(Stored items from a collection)
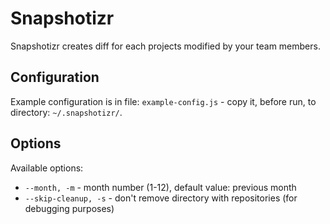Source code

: # Snapshotizr

Snapshotizr creates diff for each projects modified by your team members.

## Configuration

Example configuration is in file: `example-config.js` - copy it, before run, to directory: `~/.snapshotizr/`.

## Options

Available options:

* `--month, -m` - month number (1-12), default value: previous month
* `--skip-cleanup, -s` - don't remove directory with repositories (for debugging purposes)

* _TASK BRIEF_
Using the data above, state the number of lines that contain the word "directory"; add nothing else.

* _WRITTEN SOLUTION_
2